Enfant né d'un don: L'Assemblée vote un accès aux origines rétroactif

BIOETHIQUE Le scrutin, très serré, a eu lieu à main levée. Le président de séance a dû recompter à plusieurs reprises les voix

B.D. avec AFP

— 

Illustration: Vue de l'Hémicycle, à l'Assemblée nationale, à Paris, le 19 mai 2020.
Illustration: Vue de l'Hémicycle, à l'Assemblée nationale, à Paris, le 19 mai 2020. — Christophe PETIT TESSON / EPA POOL / AFP

Contre l’avis du gouvernement, l’Assemblée nationale s’est prononcée ce jeudi pour que les enfants nés d’un don de gamètes avant le projet de loi bioéthique puissent eux aussi bénéficier du nouveau dispositif d’accès aux origines que propose ce texte.

Lors d’un scrutin très serré à main levée, qui a obligé le président de séance à recompter à plusieurs reprises les voix, les députés ont rejeté un amendement du gouvernement, après des divisions au sein de la majorité.

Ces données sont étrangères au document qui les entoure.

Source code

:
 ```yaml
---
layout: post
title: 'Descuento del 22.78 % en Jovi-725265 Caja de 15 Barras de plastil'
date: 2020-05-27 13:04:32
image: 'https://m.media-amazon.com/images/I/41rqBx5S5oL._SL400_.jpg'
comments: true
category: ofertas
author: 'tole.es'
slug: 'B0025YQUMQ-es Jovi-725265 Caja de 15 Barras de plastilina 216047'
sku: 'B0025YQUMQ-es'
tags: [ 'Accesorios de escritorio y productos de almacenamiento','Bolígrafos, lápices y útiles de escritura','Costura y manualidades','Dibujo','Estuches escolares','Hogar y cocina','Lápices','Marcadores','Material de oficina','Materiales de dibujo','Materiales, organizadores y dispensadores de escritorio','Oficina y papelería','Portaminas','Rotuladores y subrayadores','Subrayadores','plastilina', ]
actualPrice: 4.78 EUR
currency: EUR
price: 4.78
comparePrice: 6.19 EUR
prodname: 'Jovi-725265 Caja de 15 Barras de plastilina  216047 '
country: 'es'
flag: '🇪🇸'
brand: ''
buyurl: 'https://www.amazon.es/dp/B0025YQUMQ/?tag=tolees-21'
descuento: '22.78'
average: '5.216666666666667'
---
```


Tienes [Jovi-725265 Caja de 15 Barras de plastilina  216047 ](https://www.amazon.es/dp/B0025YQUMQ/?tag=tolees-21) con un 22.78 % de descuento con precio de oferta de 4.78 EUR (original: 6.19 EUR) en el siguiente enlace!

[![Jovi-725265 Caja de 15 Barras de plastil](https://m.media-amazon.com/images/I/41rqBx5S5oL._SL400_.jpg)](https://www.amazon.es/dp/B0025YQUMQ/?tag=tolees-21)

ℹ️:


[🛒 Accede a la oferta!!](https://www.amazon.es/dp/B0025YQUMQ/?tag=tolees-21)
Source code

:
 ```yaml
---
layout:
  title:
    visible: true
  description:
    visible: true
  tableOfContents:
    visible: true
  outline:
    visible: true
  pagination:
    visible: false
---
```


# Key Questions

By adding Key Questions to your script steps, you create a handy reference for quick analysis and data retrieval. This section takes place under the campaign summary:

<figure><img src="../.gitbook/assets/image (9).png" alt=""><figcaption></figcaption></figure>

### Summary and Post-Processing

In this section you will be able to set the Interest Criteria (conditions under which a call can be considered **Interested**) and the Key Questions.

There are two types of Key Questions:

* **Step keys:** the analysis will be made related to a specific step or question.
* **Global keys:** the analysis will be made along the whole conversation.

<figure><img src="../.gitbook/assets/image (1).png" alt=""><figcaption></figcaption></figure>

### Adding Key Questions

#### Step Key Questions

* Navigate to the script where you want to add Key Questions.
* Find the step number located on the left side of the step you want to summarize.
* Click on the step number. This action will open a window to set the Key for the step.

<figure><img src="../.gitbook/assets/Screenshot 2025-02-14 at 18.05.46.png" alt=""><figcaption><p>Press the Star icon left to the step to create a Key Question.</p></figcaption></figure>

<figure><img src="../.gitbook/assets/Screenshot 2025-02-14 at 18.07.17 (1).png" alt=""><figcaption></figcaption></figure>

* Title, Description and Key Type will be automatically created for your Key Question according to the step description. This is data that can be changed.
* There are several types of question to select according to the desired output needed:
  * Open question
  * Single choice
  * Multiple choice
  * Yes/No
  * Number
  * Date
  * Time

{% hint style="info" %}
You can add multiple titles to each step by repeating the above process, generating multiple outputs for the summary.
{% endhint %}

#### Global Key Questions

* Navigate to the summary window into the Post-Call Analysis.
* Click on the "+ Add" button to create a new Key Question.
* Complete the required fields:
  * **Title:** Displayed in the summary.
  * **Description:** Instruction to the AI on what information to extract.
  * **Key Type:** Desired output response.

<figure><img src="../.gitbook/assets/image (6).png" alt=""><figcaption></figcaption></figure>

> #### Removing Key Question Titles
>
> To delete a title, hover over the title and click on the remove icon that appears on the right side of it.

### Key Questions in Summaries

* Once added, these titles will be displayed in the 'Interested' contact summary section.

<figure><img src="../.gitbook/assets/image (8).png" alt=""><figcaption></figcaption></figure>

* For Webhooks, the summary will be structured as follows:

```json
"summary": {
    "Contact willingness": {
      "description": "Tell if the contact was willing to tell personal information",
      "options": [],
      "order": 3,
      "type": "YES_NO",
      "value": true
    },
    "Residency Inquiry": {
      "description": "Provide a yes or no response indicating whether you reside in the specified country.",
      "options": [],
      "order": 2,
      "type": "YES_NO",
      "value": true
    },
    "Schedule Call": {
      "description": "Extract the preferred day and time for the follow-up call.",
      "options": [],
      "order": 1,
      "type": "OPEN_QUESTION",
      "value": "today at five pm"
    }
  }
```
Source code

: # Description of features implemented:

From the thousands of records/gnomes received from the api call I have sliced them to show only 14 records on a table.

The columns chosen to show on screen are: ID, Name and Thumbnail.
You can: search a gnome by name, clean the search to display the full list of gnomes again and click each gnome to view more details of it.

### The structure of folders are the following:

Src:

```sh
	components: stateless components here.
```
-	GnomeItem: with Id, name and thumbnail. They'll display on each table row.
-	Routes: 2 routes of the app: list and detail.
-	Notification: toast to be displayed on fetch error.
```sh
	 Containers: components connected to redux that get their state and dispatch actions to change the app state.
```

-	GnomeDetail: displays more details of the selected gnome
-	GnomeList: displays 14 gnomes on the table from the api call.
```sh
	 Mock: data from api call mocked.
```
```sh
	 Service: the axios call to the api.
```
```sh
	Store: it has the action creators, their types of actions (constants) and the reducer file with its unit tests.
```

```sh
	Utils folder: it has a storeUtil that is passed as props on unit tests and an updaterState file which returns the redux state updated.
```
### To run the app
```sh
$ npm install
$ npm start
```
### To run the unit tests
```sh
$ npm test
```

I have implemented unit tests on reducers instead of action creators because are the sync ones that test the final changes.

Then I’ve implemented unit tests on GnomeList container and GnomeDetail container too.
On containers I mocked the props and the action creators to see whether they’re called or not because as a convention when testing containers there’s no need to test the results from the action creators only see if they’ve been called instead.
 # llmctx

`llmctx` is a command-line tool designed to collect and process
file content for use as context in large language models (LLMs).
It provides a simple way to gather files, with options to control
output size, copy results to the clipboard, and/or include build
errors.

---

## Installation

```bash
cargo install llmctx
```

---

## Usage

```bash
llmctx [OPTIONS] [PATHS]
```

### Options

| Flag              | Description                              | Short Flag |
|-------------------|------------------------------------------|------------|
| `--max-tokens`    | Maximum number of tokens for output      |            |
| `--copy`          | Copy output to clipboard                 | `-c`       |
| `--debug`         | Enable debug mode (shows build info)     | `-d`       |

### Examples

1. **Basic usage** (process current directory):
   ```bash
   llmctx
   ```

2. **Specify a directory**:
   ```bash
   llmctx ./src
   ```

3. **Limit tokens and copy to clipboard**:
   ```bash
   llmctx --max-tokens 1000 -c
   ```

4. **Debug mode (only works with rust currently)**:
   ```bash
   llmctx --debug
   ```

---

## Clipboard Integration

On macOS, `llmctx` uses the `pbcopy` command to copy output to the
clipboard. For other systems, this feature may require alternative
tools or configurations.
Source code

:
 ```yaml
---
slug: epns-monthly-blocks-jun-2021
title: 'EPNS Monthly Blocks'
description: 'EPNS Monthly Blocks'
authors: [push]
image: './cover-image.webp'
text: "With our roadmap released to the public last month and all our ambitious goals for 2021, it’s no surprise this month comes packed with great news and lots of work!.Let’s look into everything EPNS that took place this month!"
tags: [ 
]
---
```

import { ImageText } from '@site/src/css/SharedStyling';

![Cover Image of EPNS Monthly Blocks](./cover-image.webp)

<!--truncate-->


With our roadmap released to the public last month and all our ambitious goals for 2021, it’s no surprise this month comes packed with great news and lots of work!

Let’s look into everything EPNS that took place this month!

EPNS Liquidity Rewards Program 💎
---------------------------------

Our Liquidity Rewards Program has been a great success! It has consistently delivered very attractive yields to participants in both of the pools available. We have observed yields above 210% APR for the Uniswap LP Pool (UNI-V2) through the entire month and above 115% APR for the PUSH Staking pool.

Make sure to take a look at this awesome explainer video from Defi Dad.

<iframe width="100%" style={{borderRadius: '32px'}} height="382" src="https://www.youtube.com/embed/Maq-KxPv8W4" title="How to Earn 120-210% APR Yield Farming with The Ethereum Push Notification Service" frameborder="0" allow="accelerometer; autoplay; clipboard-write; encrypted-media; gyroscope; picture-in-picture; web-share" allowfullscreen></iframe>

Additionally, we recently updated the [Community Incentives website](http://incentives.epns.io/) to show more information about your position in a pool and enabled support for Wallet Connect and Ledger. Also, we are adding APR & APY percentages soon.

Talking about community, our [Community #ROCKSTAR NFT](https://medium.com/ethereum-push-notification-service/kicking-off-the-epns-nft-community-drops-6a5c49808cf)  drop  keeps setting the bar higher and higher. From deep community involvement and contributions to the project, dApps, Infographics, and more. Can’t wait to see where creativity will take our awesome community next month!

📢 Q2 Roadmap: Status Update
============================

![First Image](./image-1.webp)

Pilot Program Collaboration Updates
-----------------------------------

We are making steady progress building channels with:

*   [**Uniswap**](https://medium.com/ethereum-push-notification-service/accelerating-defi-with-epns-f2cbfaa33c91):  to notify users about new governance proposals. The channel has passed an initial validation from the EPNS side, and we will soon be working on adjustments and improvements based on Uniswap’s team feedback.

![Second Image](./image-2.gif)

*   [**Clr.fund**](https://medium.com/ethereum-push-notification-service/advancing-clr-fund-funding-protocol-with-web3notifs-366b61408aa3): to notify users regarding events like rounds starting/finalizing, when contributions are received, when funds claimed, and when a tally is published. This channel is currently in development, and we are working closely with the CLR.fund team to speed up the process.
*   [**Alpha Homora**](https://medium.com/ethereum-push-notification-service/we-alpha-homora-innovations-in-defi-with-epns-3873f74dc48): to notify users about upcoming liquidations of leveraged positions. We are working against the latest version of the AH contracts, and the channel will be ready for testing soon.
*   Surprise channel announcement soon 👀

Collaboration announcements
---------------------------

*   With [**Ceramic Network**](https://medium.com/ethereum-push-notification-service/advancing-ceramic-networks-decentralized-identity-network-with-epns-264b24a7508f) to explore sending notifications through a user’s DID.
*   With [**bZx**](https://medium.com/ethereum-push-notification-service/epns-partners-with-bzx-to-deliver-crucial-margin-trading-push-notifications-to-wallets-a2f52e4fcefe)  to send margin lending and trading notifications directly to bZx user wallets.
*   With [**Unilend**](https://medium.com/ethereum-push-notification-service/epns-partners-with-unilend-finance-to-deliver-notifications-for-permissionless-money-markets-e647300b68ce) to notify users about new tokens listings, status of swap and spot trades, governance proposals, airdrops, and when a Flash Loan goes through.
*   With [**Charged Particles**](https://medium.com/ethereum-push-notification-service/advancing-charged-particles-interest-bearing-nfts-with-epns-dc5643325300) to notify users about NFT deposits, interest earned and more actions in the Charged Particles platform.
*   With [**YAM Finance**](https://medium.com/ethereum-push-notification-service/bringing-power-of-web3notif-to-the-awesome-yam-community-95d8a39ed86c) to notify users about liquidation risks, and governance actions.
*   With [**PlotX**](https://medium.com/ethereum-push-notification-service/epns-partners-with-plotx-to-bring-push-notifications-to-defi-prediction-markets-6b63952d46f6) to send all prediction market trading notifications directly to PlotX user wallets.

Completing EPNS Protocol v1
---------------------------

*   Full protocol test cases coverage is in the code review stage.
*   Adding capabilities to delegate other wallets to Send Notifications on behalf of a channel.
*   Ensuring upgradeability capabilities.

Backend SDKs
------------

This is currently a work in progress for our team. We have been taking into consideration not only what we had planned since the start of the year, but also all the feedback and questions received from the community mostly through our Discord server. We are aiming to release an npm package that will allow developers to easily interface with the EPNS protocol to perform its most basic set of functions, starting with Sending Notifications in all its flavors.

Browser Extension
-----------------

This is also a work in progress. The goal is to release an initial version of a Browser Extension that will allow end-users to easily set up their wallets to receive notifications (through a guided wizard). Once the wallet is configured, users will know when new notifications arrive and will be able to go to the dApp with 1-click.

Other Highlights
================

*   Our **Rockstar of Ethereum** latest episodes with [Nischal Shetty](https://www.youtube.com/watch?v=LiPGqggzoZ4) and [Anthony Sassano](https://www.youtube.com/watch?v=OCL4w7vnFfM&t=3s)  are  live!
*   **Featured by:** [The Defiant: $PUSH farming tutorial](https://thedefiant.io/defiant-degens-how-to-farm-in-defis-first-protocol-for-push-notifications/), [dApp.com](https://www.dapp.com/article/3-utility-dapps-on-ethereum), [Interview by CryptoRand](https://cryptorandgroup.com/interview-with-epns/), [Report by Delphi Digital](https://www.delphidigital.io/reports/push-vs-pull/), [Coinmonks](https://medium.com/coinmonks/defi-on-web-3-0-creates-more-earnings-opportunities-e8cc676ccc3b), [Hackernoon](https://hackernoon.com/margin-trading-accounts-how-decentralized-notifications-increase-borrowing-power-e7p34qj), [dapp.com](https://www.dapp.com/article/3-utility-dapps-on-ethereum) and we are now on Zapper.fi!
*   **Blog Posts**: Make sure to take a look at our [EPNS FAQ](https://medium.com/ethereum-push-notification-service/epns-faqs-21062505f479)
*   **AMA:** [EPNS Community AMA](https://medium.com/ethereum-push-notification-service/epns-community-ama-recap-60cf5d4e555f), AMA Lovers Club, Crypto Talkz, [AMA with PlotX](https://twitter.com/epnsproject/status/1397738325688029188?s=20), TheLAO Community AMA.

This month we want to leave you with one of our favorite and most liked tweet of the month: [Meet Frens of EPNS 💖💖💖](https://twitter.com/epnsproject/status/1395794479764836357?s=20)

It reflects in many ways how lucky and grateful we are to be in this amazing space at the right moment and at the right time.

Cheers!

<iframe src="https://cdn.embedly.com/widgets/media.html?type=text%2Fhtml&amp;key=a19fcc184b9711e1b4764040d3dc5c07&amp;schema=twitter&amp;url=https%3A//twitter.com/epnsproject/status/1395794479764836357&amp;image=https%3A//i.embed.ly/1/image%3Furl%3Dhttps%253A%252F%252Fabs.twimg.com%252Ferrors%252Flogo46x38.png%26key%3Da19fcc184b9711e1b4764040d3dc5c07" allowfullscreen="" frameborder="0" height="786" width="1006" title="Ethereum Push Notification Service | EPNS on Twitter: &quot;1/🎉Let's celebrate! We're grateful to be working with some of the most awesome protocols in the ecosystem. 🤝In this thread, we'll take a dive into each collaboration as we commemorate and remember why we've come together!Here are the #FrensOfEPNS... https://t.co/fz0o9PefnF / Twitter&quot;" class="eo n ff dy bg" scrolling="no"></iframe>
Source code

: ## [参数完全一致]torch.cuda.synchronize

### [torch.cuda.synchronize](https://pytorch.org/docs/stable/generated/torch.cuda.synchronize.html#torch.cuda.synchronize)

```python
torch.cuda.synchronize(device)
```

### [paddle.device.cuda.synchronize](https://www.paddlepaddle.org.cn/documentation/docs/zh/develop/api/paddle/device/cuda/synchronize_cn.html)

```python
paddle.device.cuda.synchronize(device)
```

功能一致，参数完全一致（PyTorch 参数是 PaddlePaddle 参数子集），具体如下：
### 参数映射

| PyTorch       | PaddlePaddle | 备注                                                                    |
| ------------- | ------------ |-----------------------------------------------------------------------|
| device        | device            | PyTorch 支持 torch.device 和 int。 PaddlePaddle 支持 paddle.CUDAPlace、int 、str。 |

Débattu en deuxième lecture, le projet de loi prévoyait que les enfants nés d’un don puissent accéder à leur majorité à des « données non identifiantes » (âge, caractéristiques physiques, etc.) du donneur et même, s’ils le souhaitent, à son identité, mais seulement à partir de l’entrée en vigueur de la loi.

La version sénatoriale maintenue

Le Sénat avait voté en première lecture pour rendre la mesure rétroactive, déjà contre l’avis du gouvernement, qui estimait « choquant » de remettre en cause le « contrat moral » établi avec les précédents donneurs, avant cette nouvelle loi. L’exécutif souhaitait donc revenir sur ce changement devant l’Assemblée. Mais les députés ont maintenu la version sénatoriale.

Elle-même opposée à l’amendement gouvernemental, la co-rapporteure Coralie Dubost (LREM) a jugé qu’il était « très délicat » de ne créer un droit « que pour l’avenir », en « niant tous ceux qui pourraient y avoir droit déjà aujourd’hui ».

Elle a plaidé pour des réponses « au cas par cas », si les précédents donneurs, à qui on « laisse le choix », acceptaient de transmettre des données non identifiantes. « Il est important de revenir à l’équilibre de la première lecture », a tenté de faire valoir son collègue « marcheur » Thomas Mesnier, en soulignant les difficultés pratiques pour recontacter d’anciens donneurs de gamètes.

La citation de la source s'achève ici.